Il futuro nel collo di una bottiglia: un manoscritto ritrovato di Umberto Ec[col]o

 Avvertenza filologico-umoristica


Chi si diletta di bibliomania sa che il vero colpo di fortuna non avviene mai in una grande biblioteca, ma in una polverosa bottega d’antiquariato, tra polaroid rotte e spartiti di mazurke dimenticate. Così è stato anche stavolta. Un nostro zelante collaboratore — che preferisce restare anonimo per ragioni di decenza scientifica — ha recentemente rinvenuto, in una cartellina intitolata “Conférences italiennes”, un dattiloscritto firmato semplicemente “U.E.”.

Il manoscritto ritrovato

La grafia, lo stile, la macchina da scrivere (una Olivetti 22, in perfetto stato di semidecomposizione) e soprattutto il contenuto, ci portano a ritenere che si tratti di un frammento inedito di Umberto Eccolo, risalente agli anni Ottanta. Un testo che sembra anticipare con inquietante lucidità il futuro incipiente: il digitale che divora la realtà, la memoria che si affloscia come un soufflé, il corpo umano ridotto a dito che scorre su uno schermo.

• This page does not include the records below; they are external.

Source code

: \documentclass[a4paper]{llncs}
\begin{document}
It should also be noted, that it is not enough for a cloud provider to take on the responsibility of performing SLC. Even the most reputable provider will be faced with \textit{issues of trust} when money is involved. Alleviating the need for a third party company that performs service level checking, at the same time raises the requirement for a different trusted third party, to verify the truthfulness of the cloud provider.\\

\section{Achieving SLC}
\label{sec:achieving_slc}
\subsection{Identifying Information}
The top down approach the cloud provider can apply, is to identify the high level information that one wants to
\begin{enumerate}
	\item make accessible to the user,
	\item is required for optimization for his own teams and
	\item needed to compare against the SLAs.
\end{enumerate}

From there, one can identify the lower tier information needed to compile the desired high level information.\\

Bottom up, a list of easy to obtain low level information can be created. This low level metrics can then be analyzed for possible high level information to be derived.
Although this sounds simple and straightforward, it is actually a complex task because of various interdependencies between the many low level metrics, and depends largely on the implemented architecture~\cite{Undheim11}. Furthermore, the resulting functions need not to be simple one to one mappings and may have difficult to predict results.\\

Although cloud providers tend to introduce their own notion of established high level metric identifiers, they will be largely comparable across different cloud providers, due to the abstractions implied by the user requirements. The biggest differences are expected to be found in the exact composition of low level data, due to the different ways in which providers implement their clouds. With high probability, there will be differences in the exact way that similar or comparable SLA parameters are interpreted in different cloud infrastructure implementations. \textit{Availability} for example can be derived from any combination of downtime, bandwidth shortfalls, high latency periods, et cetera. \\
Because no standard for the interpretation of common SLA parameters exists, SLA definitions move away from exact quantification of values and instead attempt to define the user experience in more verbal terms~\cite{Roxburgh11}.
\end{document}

Il caso — o forse una sapiente regia del destino — ha voluto che questo manoscritto emergesse proprio nei giorni in cui Il Foglio rilanciava l’articolo di Ross Douthat sul "collo di bottiglia" della modernità: pare quasi che Eccolo, dal suo altrove, abbia voluto rispondere in anticipo, sfidando il nostro ottuso presente con l’arma che conosceva meglio: l’ironia profetica.

Vi invitiamo dunque a leggere questo piccolo testamento apocrifo con spirito serio ma non serioso, ricordando che — come Eccolo non si stancava di ripetere — si può prevedere il futuro solo chi conosce davvero il passato. E che conoscere il passato significa, oggi più che mai, impararlo a memoria, muscolo dopo muscolo, respiro dopo respiro.

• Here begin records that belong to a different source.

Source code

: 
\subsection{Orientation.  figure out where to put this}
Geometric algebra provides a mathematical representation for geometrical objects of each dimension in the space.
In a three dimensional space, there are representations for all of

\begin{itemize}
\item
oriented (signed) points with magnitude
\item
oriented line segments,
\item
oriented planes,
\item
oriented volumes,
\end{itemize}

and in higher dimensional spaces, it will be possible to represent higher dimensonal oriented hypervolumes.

Sul futuro stretto come il collo di una bottiglia (inedito apocrifo di Umberto Ec[col]o)

Verrà un tempo in cui l’umanità, invece di incidere sulla pietra il ricordo dei suoi re, affiderà tutto alle sabbie mobili di pixel inconsistenti. Un tempo in cui i figli degli uomini non sapranno più recitare a memoria né le capitali dell’Asia né le poesie dell'infanzia, ma solo canzoncine smozzicate e il numero dei follower guadagnati nottetempo.

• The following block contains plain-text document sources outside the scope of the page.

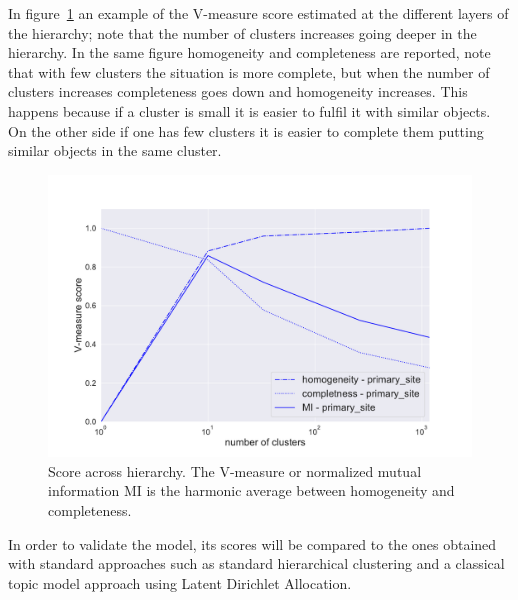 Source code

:In figure~\ref{fig:topic/metric_scores_primarysite} an example of the V-measure score estimated at the different layers of the hierarchy; note that the number of clusters increases going deeper in the hierarchy. In the same figure homogeneity and completeness are reported, note that with few clusters the situation is more complete, but when the number of clusters increases completeness goes down and homogeneity increases. This happens because if a cluster is small it is easier to fulfil it with similar objects. On the other side if one has few clusters it is easier to complete them putting similar objects in the same cluster.
\begin{figure}[htb!]
    \centering
    \includegraphics[width=0.8\linewidth]{pictures/topic/gtex/oversigma_10tissue/metric_scores_primarysite.pdf}
    \caption{Score across hierarchy. The V-measure or normalized mutual information MI is the harmonic average between homogeneity and completeness.}
    \label{fig:topic/metric_scores_primarysite}
\end{figure}

In order to validate the model, its scores will be compared to the ones obtained with standard approaches such as standard hierarchical clustering and a classical topic model approach using Latent Dirichlet Allocation. 
\FloatBarrier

Le grandi narrazioni si dissolveranno nel turbinio di storie da quindici secondi; i saggi universitari verranno ridotti a didascalie di meme; i filosofi più letti saranno quelli che sapranno condensare l'ontologia in un Reel di 30 secondi.

E sarà un tempo in cui nessuno più si accoppierà, non per scarso ardore di carni, ma perché nessuno saprà più sostenere lo sguardo vivo di un altro essere umano senza l'ansia del filtro.

Le città diverranno teatri vuoti, i teatri diverranno server farm, e i server farm alimenteranno infinite illusioni di compagnia mentre la solitudine crescerà nelle case come muffa negli scantinati.

Gli uomini si illuderanno di vivere più esperienze, ma in realtà avranno viaggiato meno; si vanteranno di "conoscere il mondo", ma non avranno mai preso in braccio un neonato o aiutato un anziano ad attraversare la strada. La vita reale sembrerà un fardello: si preferirà il simulacro comodo, lo scorrimento infinito.

Allora, come in ogni epoca buia, il destino dell’umanità sarà affidato a pochi: i fanatici della vita incarnata, i sovversivi del corpo. Coloro che avranno saputo, come si faceva un tempo, imparare a memoria: i nomi dei re sassoni, le capitali delle isole dimenticate, le poesie di Pascoli, i versetti di Isaia.

Imparare by heart, con il cuore, ma soprattutto con il corpo: forgiando neuroni, tendini, e sinapsi come si forgiavano una volta le spade.

Solo chi saprà far scorrere la conoscenza attraverso la chimica viva dei muscoli e del respiro, e non attraverso il languore virtuale del polpastrello, riuscirà a sopravvivere all'imbuto dell’estinzione.

Poiché la cultura non è nelle cose apprese, ma nel modo in cui il corpo intero le custodisce, come il viandante che trasporta sulla schiena l'ultima scintilla del fuoco umano.


Nota marginale, in penna rossa:

"Imparare è un atto muscolare. Chi non fatica, chi non suda per sapere, non saprà mai nulla."